You know a kind of something I like? Unapologetically cheap things that aren’t terrible. Happily, there are things that definitely still fit into this category: hammers, some burgers, maybe those tiny single-board computers. When it comes to cars, though, this category gets mighty lean. The average price of a car in 2022 is $48,000, and it feels like hardly any carmaker gives a brace of BMs about the low end of the market. But there are still some cars on the low-end of the market worth looking at, like the 2022 Volkswagen Jetta.
[Editor’s Note: I want to try something new here: we have been getting more cars to review, which is great, but our usual deep-dive approach to car reviews just isn’t always the right approach to every car. Some cars just don’t need a 5,000-word review covering every minute detail. So, with that in mind, we’re going to try some Micro-Reviews, like this one here, the first of its name.
In a Micro-Review the goal is to get you the important information and distill down what you actually need to know into two take-aways: first, the three most significant traits of the car, good or bad, and then one final punctum of the car, a term I’m borrowing from Roland Barthes and the art criticism world. Essentially, what it means in this context is what is it about the car that actually manages to get your attention. It could be a detail or one feature or the feeling you have when you walk away from it. It doesn’t have to be rational or qualitative, but it has to be what the essence of that particular car feels like.
So, let’s try this out! – JT]
Price: Starts at $20,415 (Tested the SE trim at $25,240)
Engine: 1.5-liter inline turbo four, 158 hp, 184 lb-ft
Transmission: 6-speed manual available, 8-speed auto, FWD
Fuel Economy: 29 city/42 highway/34 combined
Body Style: four-door sedan
Why Does It Exist?
Volkswagen needed a cheap, entry-level car in America, I assume, and since we no longer get the basic Golf, the Jetta is it. I suppose it’s also an option for the vanishing number of people who still want a traditional three-box sedan, which for VW means either the Jetta or the sleek and premium Arteon.
How Does It Look?
In a word: fine. It looks fine. It’s not exactly memorable or even striking, but I think it can be handsome, especially in profile. You’re not going to be embarrassed by the look of the Jetta, but you also may have trouble remembering exactly what it looks like, too. The color selection is more soporific than terrific, all grayscale except for a lone (but very nice) blue, which is the color of the one I had and the one you should pick.
How About The Inside?
Again, fine. It’s comfortable, I like the design of the door cards and the instrument cluster LCD isn’t trying to pretend to be fake gauges or anything. Center stack screen isn’t huge but it’s good enough. Plenty of physical controls, which is nice. A little dark in the choice of materials, but my one actual complaint is this:
Yep, that’s fake, molded-in stitching on the dash. I thought this kind of goofy shit went out with the Chevette. Who still does fake stitching? You’re better than that, VW.

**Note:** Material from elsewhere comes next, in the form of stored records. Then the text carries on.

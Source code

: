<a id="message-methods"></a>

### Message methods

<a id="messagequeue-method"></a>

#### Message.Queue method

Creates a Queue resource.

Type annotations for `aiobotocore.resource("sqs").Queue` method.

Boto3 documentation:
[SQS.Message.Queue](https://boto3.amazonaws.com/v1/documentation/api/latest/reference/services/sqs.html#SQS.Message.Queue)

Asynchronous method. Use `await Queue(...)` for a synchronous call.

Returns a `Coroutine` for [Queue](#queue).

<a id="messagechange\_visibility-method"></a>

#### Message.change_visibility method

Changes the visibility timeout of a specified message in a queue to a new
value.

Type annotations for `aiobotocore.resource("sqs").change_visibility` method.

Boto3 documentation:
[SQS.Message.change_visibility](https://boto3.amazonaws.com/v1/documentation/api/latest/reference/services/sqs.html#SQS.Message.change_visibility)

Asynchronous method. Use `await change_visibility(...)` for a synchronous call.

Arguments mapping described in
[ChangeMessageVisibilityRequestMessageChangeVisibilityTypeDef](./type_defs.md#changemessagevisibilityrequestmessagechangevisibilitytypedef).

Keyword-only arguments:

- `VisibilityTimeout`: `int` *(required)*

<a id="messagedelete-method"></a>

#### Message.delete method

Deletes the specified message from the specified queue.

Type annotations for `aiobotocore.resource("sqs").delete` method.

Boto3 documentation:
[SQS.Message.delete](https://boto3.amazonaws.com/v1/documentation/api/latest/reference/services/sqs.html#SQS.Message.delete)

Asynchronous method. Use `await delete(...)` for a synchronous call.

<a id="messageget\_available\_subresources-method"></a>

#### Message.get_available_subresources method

Other than that minor gripe, it’s pretty roomy, comfortable, and the materials don’t feel like garbage. Oh, and the trunk is a good size, and the rear seat folds down if you need to cram in a taxidermied monitor lizard or something like that.
How’s It Drive?
This was the surprise: much better than you’d guess for an entry level car! Sure, 158 hp doesn’t sound like much, but 184 pound-feet of torque and a weight of 2,989 pounds somehow conspire to make the Jetta actually feel pretty quick. Stomping the gas delivers a satisfying surge, and, maybe by simple virtue of being a lower-than-every-crossover-and-SUV vehicle out there, it feels pretty good to fling around.
I had some fun driving this thing, and then when I decided to pretend to be an adult again, it gave good fuel economy, averaging close to 32 mpg. It’s not life-altering, but it’s good! You can drive it in a fun way, and it responds well, and if you’re not in the mood, it’s as easy and forgettable as anything else out there.
Also, it has the smallest squishy pedestrian-safety engine cover I’ve ever seen. It’s this little foam block, right there in the middle:
Does it Have The Electronic Crap I Want?
Uh, sure, probably. Android Auto/Apple Car Play (though not via Bluetooth), it has IQ Drive in SE and up trim, which is VW’s lane-keeping/emergency braking/adaptive cruise setup, and that all works like you’d expect. If you’re really all about ultra-modern tech stuff in your car, this probably isn’t for you. For most people, though, it’s fine and feels modern enough without making tech the centerpiece of the car.
Three Things To Know About The 2022 Volkswagen Jetta:
- It’s pretty cheap to buy.
- Gas mileage is better than I’d have guessed
- It’s more fun to drive than I’d have guessed
Does It Fulfill Its Purpose?
Yes, I think so. It’s a decent entry-level car that won’t embarrass you and delivers good economy, comfort, and space. It’s not a crossover, and it’s not even trying to pretend to be one. It’s a car, one maybe you can afford.
What’s The Punctum Of The 2022 Volkswagen Jetta?
It’s a fun car going undercover as a rational, practical car. Especially if you get the manual.